**DIRECTIONS:** Write out the stretch of lines below that begins at the line with "0.75rem | --font-size--xs: 0.75rem" and ends at the line with "- | - | --font-bold: 700", including both, exactly as given and nothing more.
BEGIN LISTED RECORDS
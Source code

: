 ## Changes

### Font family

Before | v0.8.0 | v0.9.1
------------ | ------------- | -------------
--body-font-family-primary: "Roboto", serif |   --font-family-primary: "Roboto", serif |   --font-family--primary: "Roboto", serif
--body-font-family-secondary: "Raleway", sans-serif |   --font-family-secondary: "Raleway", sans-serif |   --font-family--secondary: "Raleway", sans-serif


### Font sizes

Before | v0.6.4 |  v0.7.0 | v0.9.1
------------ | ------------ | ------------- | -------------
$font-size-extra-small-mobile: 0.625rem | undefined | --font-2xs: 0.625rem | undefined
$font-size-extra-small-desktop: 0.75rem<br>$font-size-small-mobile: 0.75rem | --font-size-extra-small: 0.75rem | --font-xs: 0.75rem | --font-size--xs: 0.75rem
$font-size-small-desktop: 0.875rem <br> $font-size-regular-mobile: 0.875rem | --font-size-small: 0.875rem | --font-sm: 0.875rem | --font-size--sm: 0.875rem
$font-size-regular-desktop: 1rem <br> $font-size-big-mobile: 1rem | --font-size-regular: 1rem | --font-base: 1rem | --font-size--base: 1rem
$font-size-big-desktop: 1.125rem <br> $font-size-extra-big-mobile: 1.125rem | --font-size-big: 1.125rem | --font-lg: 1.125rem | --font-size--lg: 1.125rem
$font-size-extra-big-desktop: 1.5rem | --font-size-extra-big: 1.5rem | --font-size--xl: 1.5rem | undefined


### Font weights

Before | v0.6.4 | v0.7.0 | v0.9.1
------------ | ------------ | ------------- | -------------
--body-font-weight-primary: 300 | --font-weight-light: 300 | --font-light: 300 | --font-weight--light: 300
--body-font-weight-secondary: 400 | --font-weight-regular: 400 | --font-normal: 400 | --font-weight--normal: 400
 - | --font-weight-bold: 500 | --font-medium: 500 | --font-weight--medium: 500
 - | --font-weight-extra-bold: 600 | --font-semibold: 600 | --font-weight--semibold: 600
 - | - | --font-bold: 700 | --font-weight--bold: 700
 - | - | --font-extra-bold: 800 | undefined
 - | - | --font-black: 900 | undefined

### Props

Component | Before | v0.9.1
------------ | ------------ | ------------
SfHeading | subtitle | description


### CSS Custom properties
END LISTED RECORDS
BEGIN LISTED RECORDS
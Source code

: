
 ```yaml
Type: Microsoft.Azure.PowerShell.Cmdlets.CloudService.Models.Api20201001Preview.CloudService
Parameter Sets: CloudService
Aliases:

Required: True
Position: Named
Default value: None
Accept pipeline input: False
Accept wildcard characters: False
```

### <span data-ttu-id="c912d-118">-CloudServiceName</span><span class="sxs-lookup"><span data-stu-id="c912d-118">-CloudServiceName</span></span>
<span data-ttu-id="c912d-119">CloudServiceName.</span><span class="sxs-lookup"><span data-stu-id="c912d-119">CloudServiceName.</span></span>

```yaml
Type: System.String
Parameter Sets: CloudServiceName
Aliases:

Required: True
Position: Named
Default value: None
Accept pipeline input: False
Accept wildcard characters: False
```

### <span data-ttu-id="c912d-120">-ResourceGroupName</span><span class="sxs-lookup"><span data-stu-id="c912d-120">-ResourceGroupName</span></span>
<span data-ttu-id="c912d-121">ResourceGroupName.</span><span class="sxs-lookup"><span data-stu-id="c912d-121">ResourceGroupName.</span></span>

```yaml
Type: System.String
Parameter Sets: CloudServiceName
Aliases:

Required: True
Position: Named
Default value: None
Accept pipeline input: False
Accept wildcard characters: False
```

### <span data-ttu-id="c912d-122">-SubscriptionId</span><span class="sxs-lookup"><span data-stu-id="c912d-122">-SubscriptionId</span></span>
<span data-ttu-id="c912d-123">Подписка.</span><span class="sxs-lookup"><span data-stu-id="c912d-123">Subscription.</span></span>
END LISTED RECORDS
**RESPONSE BELOW:**
$font-size-extra-small-desktop: 0.75rem<br>$font-size-small-mobile: 0.75rem | --font-size-extra-small: 0.75rem | --font-xs: 0.75rem | --font-size--xs: 0.75rem
$font-size-small-desktop: 0.875rem <br> $font-size-regular-mobile: 0.875rem | --font-size-small: 0.875rem | --font-sm: 0.875rem | --font-size--sm: 0.875rem
$font-size-regular-desktop: 1rem <br> $font-size-big-mobile: 1rem | --font-size-regular: 1rem | --font-base: 1rem | --font-size--base: 1rem
$font-size-big-desktop: 1.125rem <br> $font-size-extra-big-mobile: 1.125rem | --font-size-big: 1.125rem | --font-lg: 1.125rem | --font-size--lg: 1.125rem
$font-size-extra-big-desktop: 1.5rem | --font-size-extra-big: 1.5rem | --font-size--xl: 1.5rem | undefined


### Font weights

Before | v0.6.4 | v0.7.0 | v0.9.1
------------ | ------------ | ------------- | -------------
--body-font-weight-primary: 300 | --font-weight-light: 300 | --font-light: 300 | --font-weight--light: 300
--body-font-weight-secondary: 400 | --font-weight-regular: 400 | --font-normal: 400 | --font-weight--normal: 400
 - | --font-weight-bold: 500 | --font-medium: 500 | --font-weight--medium: 500
 - | --font-weight-extra-bold: 600 | --font-semibold: 600 | --font-weight--semibold: 600
 - | - | --font-bold: 700 | --font-weight--bold: 700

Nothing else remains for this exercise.